Write out exactly the line containing "## ✅ TL;DR (Muy Resumido)" along with each line that follows it in the records below, and no others.

Records from a collection
───

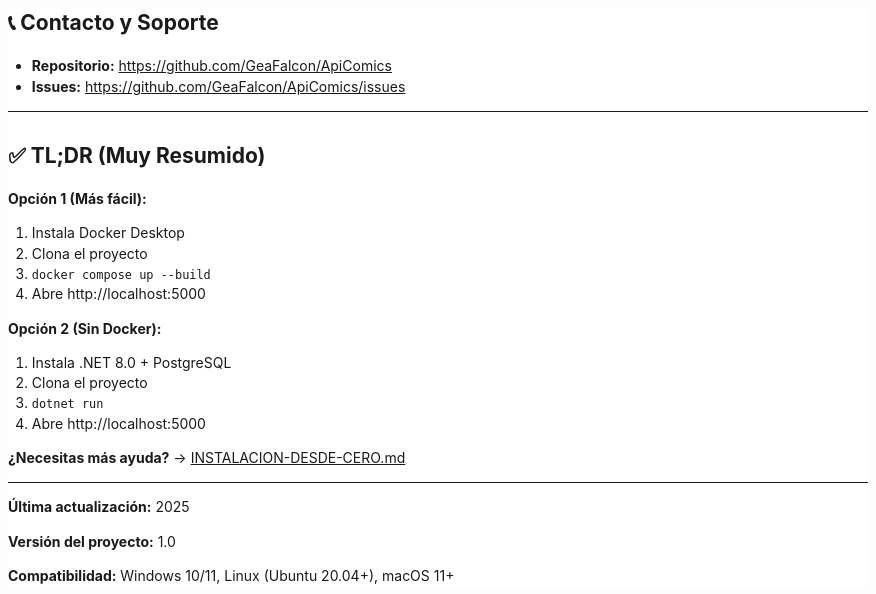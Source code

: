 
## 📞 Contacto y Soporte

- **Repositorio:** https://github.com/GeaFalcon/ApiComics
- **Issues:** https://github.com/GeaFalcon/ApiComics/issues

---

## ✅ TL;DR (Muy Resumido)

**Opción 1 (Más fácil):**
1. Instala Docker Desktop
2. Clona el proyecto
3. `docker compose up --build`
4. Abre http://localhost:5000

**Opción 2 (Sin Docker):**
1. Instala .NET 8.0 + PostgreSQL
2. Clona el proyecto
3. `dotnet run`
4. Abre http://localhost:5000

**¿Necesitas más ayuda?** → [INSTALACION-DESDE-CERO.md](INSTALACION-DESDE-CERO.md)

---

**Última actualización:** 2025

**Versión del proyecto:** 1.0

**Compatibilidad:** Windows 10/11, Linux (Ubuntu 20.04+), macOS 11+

───

• _Finished task_
## ✅ TL;DR (Muy Resumido)

**Opción 1 (Más fácil):**
1. Instala Docker Desktop
2. Clona el proyecto
3. `docker compose up --build`
4. Abre http://localhost:5000

**Opción 2 (Sin Docker):**
1. Instala .NET 8.0 + PostgreSQL
2. Clona el proyecto
3. `dotnet run`
4. Abre http://localhost:5000

**¿Necesitas más ayuda?** → [INSTALACION-DESDE-CERO.md](INSTALACION-DESDE-CERO.md)

---

**Última actualización:** 2025

**Versión del proyecto:** 1.0

**Compatibilidad:** Windows 10/11, Linux (Ubuntu 20.04+), macOS 11+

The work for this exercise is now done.